SrI: SrImathE SatakOpAya nama: SrImathE rAmAnujAya nama: SrImath varavaramunayE nama:
SlOkam – Original
tham vidhyAdh dhu:khasamyOga viyOgam yOgasamjitham |
sa niSchayEna yOkthavyO yOgO ’nirviNNachEthasA ||
word-by-word meaning (based on puththUr krishNamAchArya swAmy’s thamizh translation)
tham – that state
dhu:kha samyOga viyOgam – being the opposite of any trace of sorrows
yOga samjitham – known as yOga
vidhyAth – be known
sa: yOga – such yOga
niSchayEna – positively
anirviNNa chEthasA – by the yOgi who has a pleasant mind
yOkthavya: – must be performed
Simple Translation (based on puththUr krishNamAchArya swAmy’s thamizh translation)
Let it be known that such state of being the opposite of any trace of sorrows is known as yOga.

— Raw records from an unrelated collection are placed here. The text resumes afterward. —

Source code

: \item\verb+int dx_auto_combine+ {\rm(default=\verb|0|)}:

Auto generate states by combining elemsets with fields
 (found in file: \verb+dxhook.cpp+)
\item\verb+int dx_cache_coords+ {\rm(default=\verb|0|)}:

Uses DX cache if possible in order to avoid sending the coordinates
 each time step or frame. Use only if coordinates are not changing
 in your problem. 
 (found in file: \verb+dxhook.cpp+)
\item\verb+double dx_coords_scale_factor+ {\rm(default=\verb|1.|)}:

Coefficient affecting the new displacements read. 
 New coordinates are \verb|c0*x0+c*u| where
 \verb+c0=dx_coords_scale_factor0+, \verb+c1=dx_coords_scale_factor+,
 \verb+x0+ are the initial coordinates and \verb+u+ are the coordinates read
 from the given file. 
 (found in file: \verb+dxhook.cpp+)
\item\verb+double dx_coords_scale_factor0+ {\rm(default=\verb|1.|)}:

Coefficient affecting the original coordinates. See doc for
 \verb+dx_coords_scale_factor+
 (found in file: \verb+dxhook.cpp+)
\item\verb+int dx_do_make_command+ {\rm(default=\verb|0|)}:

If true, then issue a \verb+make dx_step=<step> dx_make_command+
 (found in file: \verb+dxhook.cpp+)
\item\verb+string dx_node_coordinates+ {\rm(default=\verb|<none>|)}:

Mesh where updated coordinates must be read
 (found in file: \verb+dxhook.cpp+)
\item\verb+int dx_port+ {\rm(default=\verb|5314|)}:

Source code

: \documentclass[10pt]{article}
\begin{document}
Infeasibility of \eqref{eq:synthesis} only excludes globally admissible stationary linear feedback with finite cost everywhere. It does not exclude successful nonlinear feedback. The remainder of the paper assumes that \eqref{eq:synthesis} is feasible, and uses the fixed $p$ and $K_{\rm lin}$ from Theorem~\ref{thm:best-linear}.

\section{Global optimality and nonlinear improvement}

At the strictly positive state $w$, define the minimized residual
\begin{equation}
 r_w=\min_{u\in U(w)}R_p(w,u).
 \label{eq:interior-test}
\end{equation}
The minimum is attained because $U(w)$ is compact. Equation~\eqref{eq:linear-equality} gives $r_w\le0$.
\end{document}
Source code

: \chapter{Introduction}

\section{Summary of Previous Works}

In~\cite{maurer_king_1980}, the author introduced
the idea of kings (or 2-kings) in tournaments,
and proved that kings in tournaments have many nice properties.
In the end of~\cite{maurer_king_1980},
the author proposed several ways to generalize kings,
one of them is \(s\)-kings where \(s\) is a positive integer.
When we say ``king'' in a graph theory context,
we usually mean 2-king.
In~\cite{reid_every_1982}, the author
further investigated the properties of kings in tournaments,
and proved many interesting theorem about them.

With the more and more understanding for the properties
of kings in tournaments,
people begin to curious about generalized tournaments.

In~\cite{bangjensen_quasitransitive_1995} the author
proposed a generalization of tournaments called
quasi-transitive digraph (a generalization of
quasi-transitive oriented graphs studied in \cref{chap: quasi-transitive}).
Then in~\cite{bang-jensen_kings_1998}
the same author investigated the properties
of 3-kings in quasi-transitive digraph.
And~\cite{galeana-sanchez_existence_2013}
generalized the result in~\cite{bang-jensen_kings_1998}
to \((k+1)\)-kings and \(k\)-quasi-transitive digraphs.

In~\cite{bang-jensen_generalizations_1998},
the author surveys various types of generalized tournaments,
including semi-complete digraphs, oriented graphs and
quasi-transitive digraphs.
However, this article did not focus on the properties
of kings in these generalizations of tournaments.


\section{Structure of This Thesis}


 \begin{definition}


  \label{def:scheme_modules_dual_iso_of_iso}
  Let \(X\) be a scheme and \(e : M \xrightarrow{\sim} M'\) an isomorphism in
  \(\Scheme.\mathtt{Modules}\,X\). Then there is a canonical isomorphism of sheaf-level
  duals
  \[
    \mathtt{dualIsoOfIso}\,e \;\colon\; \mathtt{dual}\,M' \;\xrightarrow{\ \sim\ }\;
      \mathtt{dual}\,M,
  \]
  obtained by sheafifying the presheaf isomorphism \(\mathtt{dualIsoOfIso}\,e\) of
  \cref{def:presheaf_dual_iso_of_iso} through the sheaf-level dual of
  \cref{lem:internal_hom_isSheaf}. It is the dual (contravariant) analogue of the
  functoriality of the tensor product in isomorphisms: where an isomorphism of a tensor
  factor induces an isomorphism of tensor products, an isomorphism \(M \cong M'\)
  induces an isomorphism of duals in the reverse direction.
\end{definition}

Such yOga must be positively performed by the yOgi who has a pleasant mind.
Rendering based on ALkoNdavilli gOvindhAchArya swAmy’s English translation of gIthA bhAshyam
‘Know, that is called meditation (yoga), —the disunion from union with pain; that, into which one, with misery-less mind, shall positively penetrate.’
That meditation, wherein, by dint of practice, the completely abstracted mind feasts, i.e., wherein it gets transported with ecstatic felicity;
Wherein, the mind, perceiving ātma, attains supreme contentment, leaving nothing else to be desired for;
Wherein is experienced by the intellect, that ineffable bliss, beyond the range of the senses to comprehend.
Wherein, established, one does not desire to give up the exquisite happiness felt;
Which (meditation) when achieved, one, even in the hours of non-meditation, does not think there is any higher gain;
That, wherein established, one, whether immersed in its (meditation’s) depths or risen therefrom (virataḥ), is not shaken by afflictions even as grave as the bereavement (by death) of bright and good sons etc.,
Learn that is called meditation which shall sever connection with affliction; or meditation is that which is antithetical to affliction.
Knowing the nature of meditation to be such, one should enter its portals with the mind steeped in faith (or certitude), and freed from all embarassments, i.e., a mind happy and contented.